Professor Peter Golding
Peter Golding is Professor of Sociology at Loughborough University. From 1990-2006 he was the Head of the Department of Social Sciences, and from 2006-2009 was Pro-Vice-Chancellor (Research). He is co-director of the university’s Communication Research Centre. He was a member of the national Research Assessment Exercise panel for the field in 1996 and 2001, and Chair of the communications, media and cultural studies sub-panel for 2008. He was Vice-Chair of the ESRC postgraduate Recognition Panel for sociology and media and cultural studies, and chair of the HEFCE Media Studies Advisory Committee. He is an editor of the European Journal of Communication, Hon. Chair of the European Sociological Association Media Research Network, and was Co-Chair of the European Science Foundation Programme 'Changing Media, Changing Europe'. He was founder Chair of the subject association for his field, the Standing Conference on Cultural, Communications and Media Studies from 1993-1999, since when he has been Hon. Sec. of its successor body. Professor Golding is on the Executive Committee of the Council of Heads of Sociology Departments.

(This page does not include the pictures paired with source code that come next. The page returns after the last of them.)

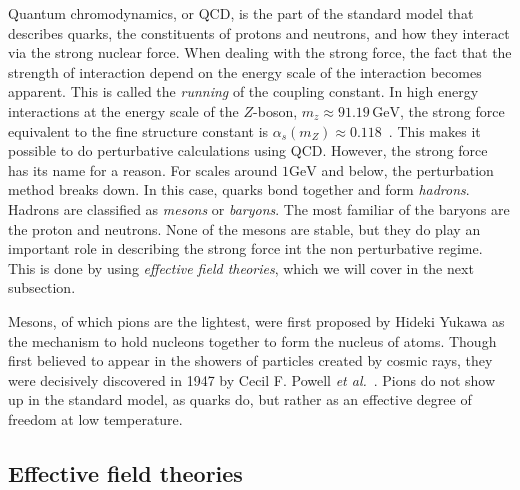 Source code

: Quantum chromodynamics, or QCD, is the part of the standard model that describes quarks, the constituents of protons and neutrons, and how they interact via the strong nuclear force.
When dealing with the strong force, the fact that the strength of interaction depend on the energy scale of the interaction becomes apparent.
This is called the \emph{running} of the coupling constant.
In high energy interactions at the energy scale of the $Z$-boson, $m_z \approx 91.19 \, \text{GeV}$, the strong force equivalent to the fine structure constant is $\alpha_s(m_Z) \approx 0.118$~\cite{PDG}. 
This makes it possible to do perturbative calculations using QCD.
However, the strong force has its name for a reason.
For scales around $1 \text{GeV}$ and below, the perturbation method breaks down.
In this case, quarks bond together and form \emph{hadrons}.
Hadrons are classified as \emph{mesons} or \emph{baryons}.
The most familiar of the baryons are the proton and neutrons.
None of the mesons are stable, but they do play an important role in describing the strong force int the non perturbative regime.
This is done by using \emph{effective field theories}, which we will cover in the next subsection.

Mesons, of which pions are the lightest, were first proposed by Hideki Yukawa as the mechanism to hold nucleons together to form the nucleus of atoms.
Though first believed to appear in the showers of particles created by cosmic rays, they were decisively discovered in 1947 by Cecil F. Powell \emph{et al.}~\cite{griffiths:introduction}.
Pions do not show up in the standard model, as quarks do, but rather as an effective degree of freedom at low temperature.


\subsection*{Effective field theories}

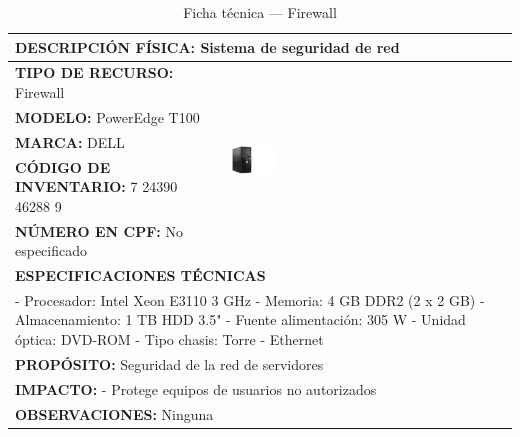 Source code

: \begin{table}[H]
\centering
\scriptsize
\setlength{\tabcolsep}{2pt}
\renewcommand{\arraystretch}{1.0}
\caption{Ficha técnica --- Firewall}\label{tab:firewall-1}
\begin{tabular}{|p{}|p{}|}
\hline
\multicolumn{2}{|l|}{\textbf{DESCRIPCIÓN FÍSICA:} Sistema de seguridad de red} \\ \hline
\textbf{TIPO DE RECURSO:} Firewall & 
\multirow{5}{*}{\includegraphics[width=0.18\textwidth,keepaspectratio]{tablas-images/cp1/firewall/firewall.png}} \\ \cline{1-1}
\textbf{MODELO:} PowerEdge T100 & \\ \cline{1-1}
\textbf{MARCA:} DELL & \\ \cline{1-1}
\textbf{CÓDIGO DE INVENTARIO:} 7 24390 46288 9 & \\ \cline{1-1}
\textbf{NÚMERO EN CPF:} No especificado & \\ \hline
\multicolumn{2}{|l|}{\textbf{ESPECIFICACIONES TÉCNICAS}} \\ \hline
\multicolumn{2}{|p{0.7\textwidth}|}{
- Procesador: Intel Xeon E3110 3 GHz
- Memoria: 4 GB DDR2 (2 x 2 GB)
- Almacenamiento: 1 TB HDD 3.5"
- Fuente alimentación: 305 W
- Unidad óptica: DVD-ROM
- Tipo chasis: Torre
- Ethernet
} \\ \hline
\multicolumn{2}{|l|}{\textbf{PROPÓSITO:} Seguridad de la red de servidores} \\ \hline
\multicolumn{2}{|p{0.7\textwidth}|}{\textbf{IMPACTO:} - Protege equipos de usuarios no autorizados} \\ \hline
\multicolumn{2}{|p{0.7\textwidth}|}{\textbf{OBSERVACIONES:} Ninguna} \\ \hline
\end{tabular}
\end{table}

Professor Golding has been a Visiting Professor at universities in Switzerland, New Zealand, Japan, and Brazil and has lectured and taught in over 20 countries. His research interests are in media sociology generally, journalism, media political economy, social inequality, international communications, new media, and media constructs of public and social policy. His books include The Mass Media; Making The News; Images of Welfare: Press and Public Attitudes to Poverty; Excluding the Poor; Communicating Politics: Mass Communications and the Political Process; The Politics of the Urban Crisis; Taxation and Representation: The Media, Political Communication and the Poll Tax; The Political Economy of the Mass Media; Cultural Studies in Question; Beyond Cultural Imperialism, Researching Communications: a practical guide to methods in media and cultural analysis; European Culture and the Media; Unpacking Digital Divides (in press).